- Understanding trust as an element of successful leadership
The leader who does not establish trust will have no followers. Trust is the primary attribute associated with leadership, and trust that is broken can have an adverse effect on a group’s performance. People are unlikely to follow someone they think is dishonest, or someone they think will take advantage of them. Conversely, when followers trust a leader, they’re willing to be vulnerable to the leader’s actions.
What Is Trust?
What is trust? Trust is a positive expectation that another individual will not act opportunistically at another’s expense. Trust is dependent on history, based on relevant but limited samples of experience. Trust involves five key dimensions:
- Integrity: the honesty and integrity of the individual.
- Competence: the knowledge and ability of the individual.
- Consistency: the reliability of the individual.
- Loyalty: the willingness of the individual to protect the interests of another.
- Openness: the individual’s willingness to be forthcoming with others.
In today’s world of business, there are plenty of reasons for trust to be deteriorating. Wells Fargo took advantage of sales teams and, with them, their own customers, and their predatory behavior was called onto the carpet in front of Congress. Volkswagen’s faked emissions testing cost their business customers and international relations. Facebook has been taken to task for lax security measures around users’ personal information, and the lack of checks and balances in their advertising policies may have influenced our country’s presidential election.
Whether trust is lost between a leader and a follower, or a customer and a company, it costs the organization money.
Types of Trust
There are three types of trust in organizational relationships.
- Deterrence-based trust. Perhaps the most fragile of all the types of trust, deterrence-based trust is based on the fear of reprisal if trust is violated. A new employee might extend deterrence-based trust to his or her new manager, understanding that there is limited experience on which to base any other trust. The potentially harmed party must be willing to introduce harm in return if the trust is violated. “I am willing to speak poorly of you if you do the same to me,” is an example of that.
- Knowledge-based trust. This trust is the most common, and it’s based on the behavioral predictability that comes from a history of interaction. Even when an individual can predict that another individual will be unpredictable or untrustworthy, knowledge-based trust can still exist. “I know enough to know he won’t show up on time and he won’t bring the pizza,” is what one might say in a knowledge-based trust situation.

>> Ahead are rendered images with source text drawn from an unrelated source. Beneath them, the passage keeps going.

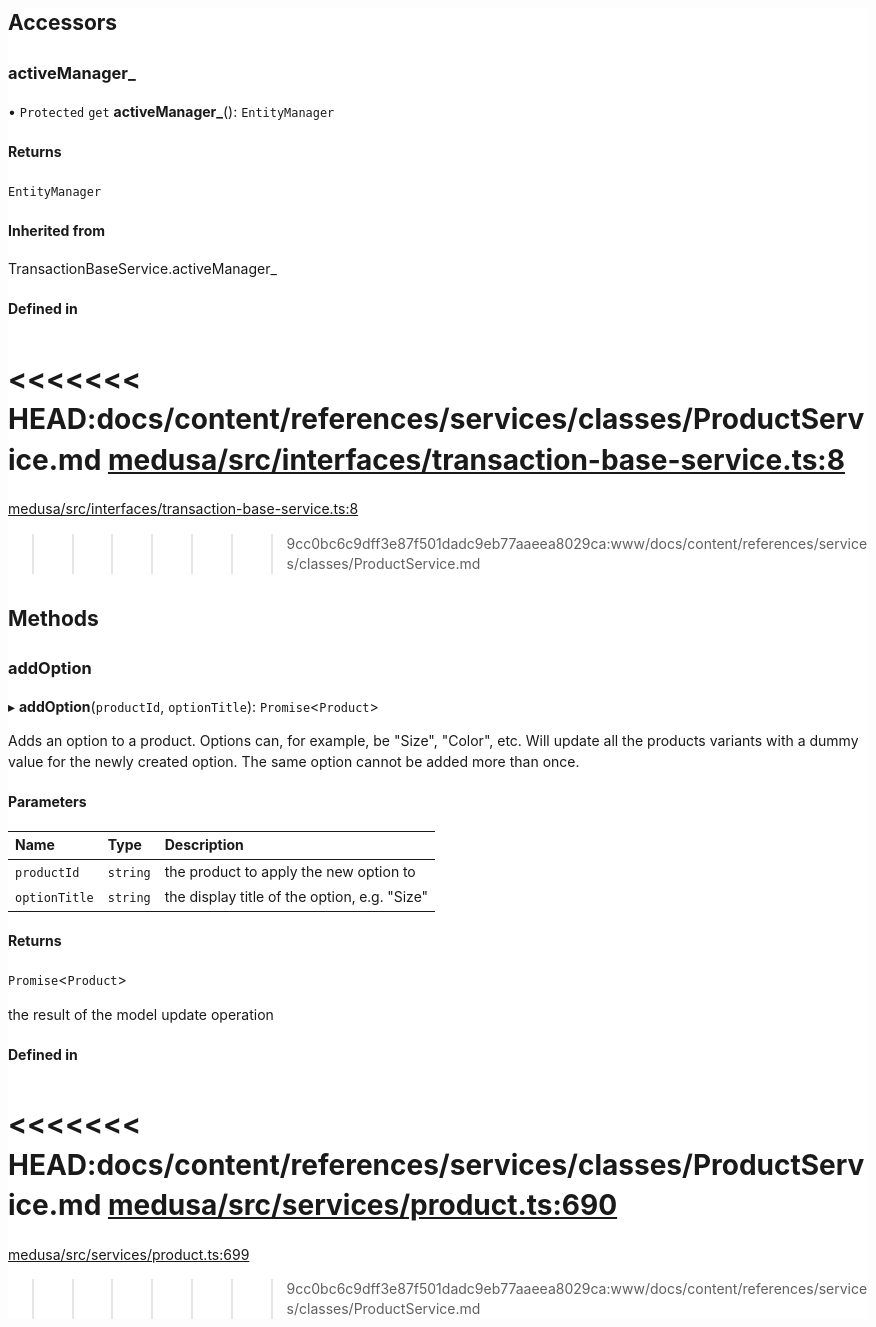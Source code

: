 ## Accessors

### activeManager\_

• `Protected` `get` **activeManager_**(): `EntityManager`

#### Returns

`EntityManager`

#### Inherited from

TransactionBaseService.activeManager\_

#### Defined in

<<<<<<< HEAD:docs/content/references/services/classes/ProductService.md
[medusa/src/interfaces/transaction-base-service.ts:8](https://github.com/medusajs/medusa/blob/95c538c67/packages/medusa/src/interfaces/transaction-base-service.ts#L8)
=======
[medusa/src/interfaces/transaction-base-service.ts:8](https://github.com/medusajs/medusa/blob/755f9cf30/packages/medusa/src/interfaces/transaction-base-service.ts#L8)
>>>>>>> 9cc0bc6c9dff3e87f501dadc9eb77aaeea8029ca:www/docs/content/references/services/classes/ProductService.md

## Methods

### addOption

▸ **addOption**(`productId`, `optionTitle`): `Promise`<`Product`\>

Adds an option to a product. Options can, for example, be "Size", "Color",
etc. Will update all the products variants with a dummy value for the newly
created option. The same option cannot be added more than once.

#### Parameters

| Name | Type | Description |
| :------ | :------ | :------ |
| `productId` | `string` | the product to apply the new option to |
| `optionTitle` | `string` | the display title of the option, e.g. "Size" |

#### Returns

`Promise`<`Product`\>

the result of the model update operation

#### Defined in

<<<<<<< HEAD:docs/content/references/services/classes/ProductService.md
[medusa/src/services/product.ts:690](https://github.com/medusajs/medusa/blob/95c538c67/packages/medusa/src/services/product.ts#L690)
=======
[medusa/src/services/product.ts:699](https://github.com/medusajs/medusa/blob/755f9cf30/packages/medusa/src/services/product.ts#L699)
>>>>>>> 9cc0bc6c9dff3e87f501dadc9eb77aaeea8029ca:www/docs/content/references/services/classes/ProductService.md
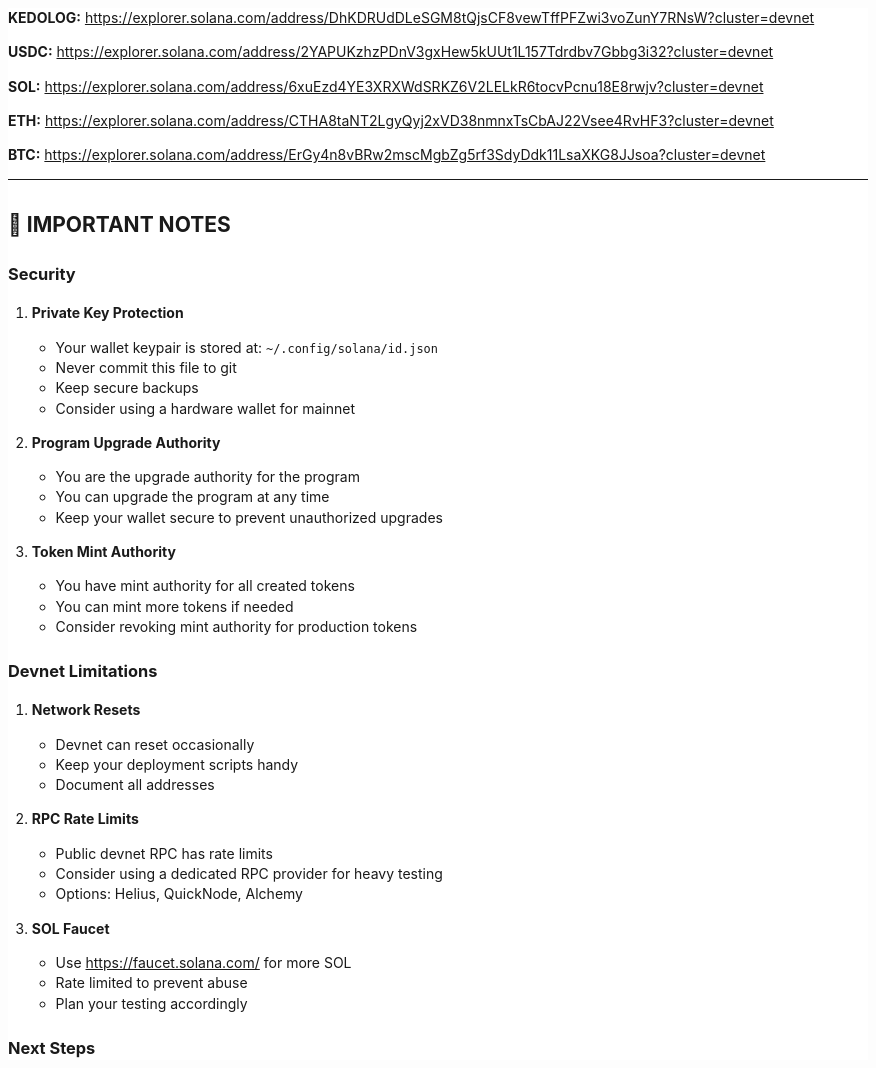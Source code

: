 **KEDOLOG:**
https://explorer.solana.com/address/DhKDRUdDLeSGM8tQjsCF8vewTffPFZwi3voZunY7RNsW?cluster=devnet

**USDC:**
https://explorer.solana.com/address/2YAPUKzhzPDnV3gxHew5kUUt1L157Tdrdbv7Gbbg3i32?cluster=devnet

**SOL:**
https://explorer.solana.com/address/6xuEzd4YE3XRXWdSRKZ6V2LELkR6tocvPcnu18E8rwjv?cluster=devnet

**ETH:**
https://explorer.solana.com/address/CTHA8taNT2LgyQyj2xVD38nmnxTsCbAJ22Vsee4RvHF3?cluster=devnet

**BTC:**
https://explorer.solana.com/address/ErGy4n8vBRw2mscMgbZg5rf3SdyDdk11LsaXKG8JJsoa?cluster=devnet

---

## 📌 IMPORTANT NOTES

### Security

1. **Private Key Protection**
   - Your wallet keypair is stored at: `~/.config/solana/id.json`
   - Never commit this file to git
   - Keep secure backups
   - Consider using a hardware wallet for mainnet

2. **Program Upgrade Authority**
   - You are the upgrade authority for the program
   - You can upgrade the program at any time
   - Keep your wallet secure to prevent unauthorized upgrades

3. **Token Mint Authority**
   - You have mint authority for all created tokens
   - You can mint more tokens if needed
   - Consider revoking mint authority for production tokens

### Devnet Limitations

1. **Network Resets**
   - Devnet can reset occasionally
   - Keep your deployment scripts handy
   - Document all addresses

2. **RPC Rate Limits**
   - Public devnet RPC has rate limits
   - Consider using a dedicated RPC provider for heavy testing
   - Options: Helius, QuickNode, Alchemy

3. **SOL Faucet**
   - Use https://faucet.solana.com/ for more SOL
   - Rate limited to prevent abuse
   - Plan your testing accordingly

### Next Steps
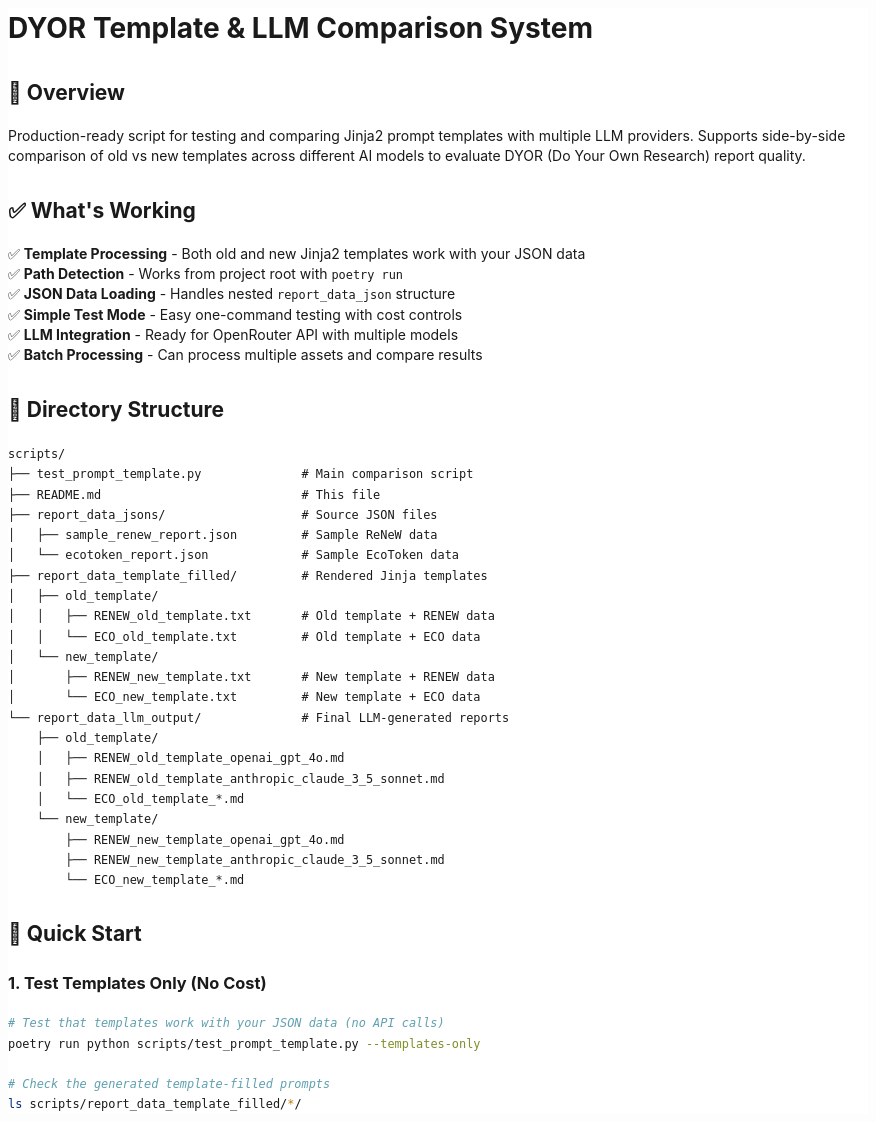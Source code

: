 # DYOR Template & LLM Comparison System

## 🎯 Overview

Production-ready script for testing and comparing Jinja2 prompt templates with multiple LLM providers. Supports side-by-side comparison of old vs new templates across different AI models to evaluate DYOR (Do Your Own Research) report quality.

## ✅ What's Working

✅ **Template Processing** - Both old and new Jinja2 templates work with your JSON data  
✅ **Path Detection** - Works from project root with `poetry run`  
✅ **JSON Data Loading** - Handles nested `report_data_json` structure  
✅ **Simple Test Mode** - Easy one-command testing with cost controls  
✅ **LLM Integration** - Ready for OpenRouter API with multiple models  
✅ **Batch Processing** - Can process multiple assets and compare results  

## 📁 Directory Structure

```
scripts/
├── test_prompt_template.py              # Main comparison script
├── README.md                            # This file
├── report_data_jsons/                   # Source JSON files
│   ├── sample_renew_report.json         # Sample ReNeW data
│   └── ecotoken_report.json             # Sample EcoToken data
├── report_data_template_filled/         # Rendered Jinja templates
│   ├── old_template/
│   │   ├── RENEW_old_template.txt       # Old template + RENEW data
│   │   └── ECO_old_template.txt         # Old template + ECO data
│   └── new_template/
│       ├── RENEW_new_template.txt       # New template + RENEW data
│       └── ECO_new_template.txt         # New template + ECO data
└── report_data_llm_output/              # Final LLM-generated reports
    ├── old_template/
    │   ├── RENEW_old_template_openai_gpt_4o.md
    │   ├── RENEW_old_template_anthropic_claude_3_5_sonnet.md
    │   └── ECO_old_template_*.md
    └── new_template/
        ├── RENEW_new_template_openai_gpt_4o.md
        ├── RENEW_new_template_anthropic_claude_3_5_sonnet.md
        └── ECO_new_template_*.md
```

## 🚀 Quick Start

### 1. Test Templates Only (No Cost)

```bash
# Test that templates work with your JSON data (no API calls)
poetry run python scripts/test_prompt_template.py --templates-only

# Check the generated template-filled prompts
ls scripts/report_data_template_filled/*/
```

- Identification-based trust. This is the highest level of trust achieved between two individuals, because it’s an emotional connection between them. This trust is based on a mutual understanding of each other’s intentions and appreciation of the other’s wants and desires. A happily married couple exercises identification-based trust, as well as two people in an organization who have worked together for a long period of time.
Principles of Trust
Where an organization is concerned, there are some basic trust principles that leaders should keep in mind:
- Growth can mask mistrust. In a time of organizational growth, leaders enjoy rapid promotions and increased power and responsibility. Leaders who don’t plan to be with an organization for very long can take shortcuts and leave issues of mistrust for their successors to handle.
- Decline tests the highest levels of trust. There’s nothing like a string of layoffs or an episode of corporate downsizing to erode even strong levels of trust.
- Trust increases cohesion. Group members who display trust in each other will work together and exert high levels of effort to achieve goals. Mistrusting groups should expect the exact opposite.
- Mistrust generally reduces productivity. While trust doesn’t necessarily increase productivity, mistrust almost always decreases it. Mistrust forces group members to focus on individual differences, which makes it hard to visualize any common goals.
In a 2016 survey done by Price Waterhouse Cooper, they reported that 55% of CEOs think a lack of trust is the biggest threat to their business. Certainly , companies whose employees consider them “high trust” are experiencing a lot of advantages: their employees report 74% less stress, 106% more energy at work, 50% higher productivity, 13% fewer sick days, 76% more engagement, 29% more satisfaction with their lives, 40% less burnout.